### [WORK INSTRUCTIONS]
Without the images, reproduce each line of the material exactly.

### [SOURCE MATERIAL]
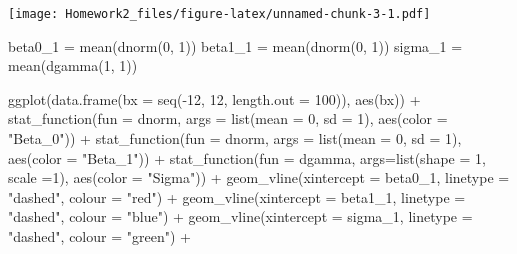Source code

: \documentclass[
]{article}
\newenvironment{Shaded}{\begin{snugshade}}{\end{snugshade}}
\newcommand{\AttributeTok}[1]{\textcolor[rgb]{0.77,0.63,0.00}{#1}}
\newcommand{\DecValTok}[1]{\textcolor[rgb]{0.00,0.00,0.81}{#1}}
\newcommand{\FunctionTok}[1]{\textcolor[rgb]{0.00,0.00,0.00}{#1}}
\newcommand{\NormalTok}[1]{#1}
\newcommand{\OtherTok}[1]{\textcolor[rgb]{0.56,0.35,0.01}{#1}}
\newcommand{\SpecialCharTok}[1]{\textcolor[rgb]{0.00,0.00,0.00}{#1}}
\newcommand{\StringTok}[1]{\textcolor[rgb]{0.31,0.60,0.02}{#1}}
\begin{document}
\texttt{[image: Homework2\_files/figure-latex/unnamed-chunk-3-1.pdf]}

\begin{Shaded}
\begin{Highlighting}[]
\NormalTok{beta0\_1 }\OtherTok{=} \FunctionTok{mean}\NormalTok{(}\FunctionTok{dnorm}\NormalTok{(}\DecValTok{0}\NormalTok{, }\DecValTok{1}\NormalTok{))}
\NormalTok{beta1\_1 }\OtherTok{=} \FunctionTok{mean}\NormalTok{(}\FunctionTok{dnorm}\NormalTok{(}\DecValTok{0}\NormalTok{, }\DecValTok{1}\NormalTok{))}
\NormalTok{sigma\_1 }\OtherTok{=} \FunctionTok{mean}\NormalTok{(}\FunctionTok{dgamma}\NormalTok{(}\DecValTok{1}\NormalTok{, }\DecValTok{1}\NormalTok{))}

\FunctionTok{ggplot}\NormalTok{(}\FunctionTok{data.frame}\NormalTok{(}\AttributeTok{bx =} \FunctionTok{seq}\NormalTok{(}\SpecialCharTok{{-}}\DecValTok{12}\NormalTok{, }\DecValTok{12}\NormalTok{, }\AttributeTok{length.out =} \DecValTok{100}\NormalTok{)), }\FunctionTok{aes}\NormalTok{(bx)) }\SpecialCharTok{+}
  \FunctionTok{stat\_function}\NormalTok{(}\AttributeTok{fun =}\NormalTok{ dnorm, }\AttributeTok{args =} \FunctionTok{list}\NormalTok{(}\AttributeTok{mean =} \DecValTok{0}\NormalTok{, }\AttributeTok{sd =} \DecValTok{1}\NormalTok{), }\FunctionTok{aes}\NormalTok{(}\AttributeTok{color =} \StringTok{"Beta\_0"}\NormalTok{)) }\SpecialCharTok{+} 
  \FunctionTok{stat\_function}\NormalTok{(}\AttributeTok{fun =}\NormalTok{ dnorm, }\AttributeTok{args =} \FunctionTok{list}\NormalTok{(}\AttributeTok{mean =} \DecValTok{0}\NormalTok{, }\AttributeTok{sd =} \DecValTok{1}\NormalTok{), }\FunctionTok{aes}\NormalTok{(}\AttributeTok{color =} \StringTok{"Beta\_1"}\NormalTok{)) }\SpecialCharTok{+} 
  \FunctionTok{stat\_function}\NormalTok{(}\AttributeTok{fun =}\NormalTok{ dgamma, }\AttributeTok{args=}\FunctionTok{list}\NormalTok{(}\AttributeTok{shape =} \DecValTok{1}\NormalTok{, }\AttributeTok{scale =}\DecValTok{1}\NormalTok{), }\FunctionTok{aes}\NormalTok{(}\AttributeTok{color =} \StringTok{"Sigma"}\NormalTok{)) }\SpecialCharTok{+}
  \FunctionTok{geom\_vline}\NormalTok{(}\AttributeTok{xintercept =}\NormalTok{ beta0\_1, }\AttributeTok{linetype =} \StringTok{"dashed"}\NormalTok{, }\AttributeTok{colour =} \StringTok{"red"}\NormalTok{) }\SpecialCharTok{+}
  \FunctionTok{geom\_vline}\NormalTok{(}\AttributeTok{xintercept =}\NormalTok{ beta1\_1, }\AttributeTok{linetype =} \StringTok{"dashed"}\NormalTok{, }\AttributeTok{colour =} \StringTok{"blue"}\NormalTok{) }\SpecialCharTok{+}
  \FunctionTok{geom\_vline}\NormalTok{(}\AttributeTok{xintercept =}\NormalTok{ sigma\_1, }\AttributeTok{linetype =} \StringTok{"dashed"}\NormalTok{, }\AttributeTok{colour =} \StringTok{"green"}\NormalTok{) }\SpecialCharTok{+}

\end{Highlighting}
\end{Shaded}
\end{document}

### [EXERCISE SOLUTION]
Source code

: \documentclass[
]{article}
\newenvironment{Shaded}{\begin{snugshade}}{\end{snugshade}}
\newcommand{\AttributeTok}[1]{\textcolor[rgb]{0.77,0.63,0.00}{#1}}
\newcommand{\DecValTok}[1]{\textcolor[rgb]{0.00,0.00,0.81}{#1}}
\newcommand{\FunctionTok}[1]{\textcolor[rgb]{0.00,0.00,0.00}{#1}}
\newcommand{\NormalTok}[1]{#1}
\newcommand{\OtherTok}[1]{\textcolor[rgb]{0.56,0.35,0.01}{#1}}
\newcommand{\SpecialCharTok}[1]{\textcolor[rgb]{0.00,0.00,0.00}{#1}}
\newcommand{\StringTok}[1]{\textcolor[rgb]{0.31,0.60,0.02}{#1}}
\begin{document}
\texttt{[image: Homework2\_files/figure-latex/unnamed-chunk-3-1.pdf]}

\begin{Shaded}
\begin{Highlighting}[]
\NormalTok{beta0\_1 }\OtherTok{=} \FunctionTok{mean}\NormalTok{(}\FunctionTok{dnorm}\NormalTok{(}\DecValTok{0}\NormalTok{, }\DecValTok{1}\NormalTok{))}
\NormalTok{beta1\_1 }\OtherTok{=} \FunctionTok{mean}\NormalTok{(}\FunctionTok{dnorm}\NormalTok{(}\DecValTok{0}\NormalTok{, }\DecValTok{1}\NormalTok{))}
\NormalTok{sigma\_1 }\OtherTok{=} \FunctionTok{mean}\NormalTok{(}\FunctionTok{dgamma}\NormalTok{(}\DecValTok{1}\NormalTok{, }\DecValTok{1}\NormalTok{))}

\FunctionTok{ggplot}\NormalTok{(}\FunctionTok{data.frame}\NormalTok{(}\AttributeTok{bx =} \FunctionTok{seq}\NormalTok{(}\SpecialCharTok{{-}}\DecValTok{12}\NormalTok{, }\DecValTok{12}\NormalTok{, }\AttributeTok{length.out =} \DecValTok{100}\NormalTok{)), }\FunctionTok{aes}\NormalTok{(bx)) }\SpecialCharTok{+}
  \FunctionTok{stat\_function}\NormalTok{(}\AttributeTok{fun =}\NormalTok{ dnorm, }\AttributeTok{args =} \FunctionTok{list}\NormalTok{(}\AttributeTok{mean =} \DecValTok{0}\NormalTok{, }\AttributeTok{sd =} \DecValTok{1}\NormalTok{), }\FunctionTok{aes}\NormalTok{(}\AttributeTok{color =} \StringTok{"Beta\_0"}\NormalTok{)) }\SpecialCharTok{+} 
  \FunctionTok{stat\_function}\NormalTok{(}\AttributeTok{fun =}\NormalTok{ dnorm, }\AttributeTok{args =} \FunctionTok{list}\NormalTok{(}\AttributeTok{mean =} \DecValTok{0}\NormalTok{, }\AttributeTok{sd =} \DecValTok{1}\NormalTok{), }\FunctionTok{aes}\NormalTok{(}\AttributeTok{color =} \StringTok{"Beta\_1"}\NormalTok{)) }\SpecialCharTok{+} 
  \FunctionTok{stat\_function}\NormalTok{(}\AttributeTok{fun =}\NormalTok{ dgamma, }\AttributeTok{args=}\FunctionTok{list}\NormalTok{(}\AttributeTok{shape =} \DecValTok{1}\NormalTok{, }\AttributeTok{scale =}\DecValTok{1}\NormalTok{), }\FunctionTok{aes}\NormalTok{(}\AttributeTok{color =} \StringTok{"Sigma"}\NormalTok{)) }\SpecialCharTok{+}
  \FunctionTok{geom\_vline}\NormalTok{(}\AttributeTok{xintercept =}\NormalTok{ beta0\_1, }\AttributeTok{linetype =} \StringTok{"dashed"}\NormalTok{, }\AttributeTok{colour =} \StringTok{"red"}\NormalTok{) }\SpecialCharTok{+}
  \FunctionTok{geom\_vline}\NormalTok{(}\AttributeTok{xintercept =}\NormalTok{ beta1\_1, }\AttributeTok{linetype =} \StringTok{"dashed"}\NormalTok{, }\AttributeTok{colour =} \StringTok{"blue"}\NormalTok{) }\SpecialCharTok{+}
  \FunctionTok{geom\_vline}\NormalTok{(}\AttributeTok{xintercept =}\NormalTok{ sigma\_1, }\AttributeTok{linetype =} \StringTok{"dashed"}\NormalTok{, }\AttributeTok{colour =} \StringTok{"green"}\NormalTok{) }\SpecialCharTok{+}

\end{Highlighting}
\end{Shaded}
\end{document}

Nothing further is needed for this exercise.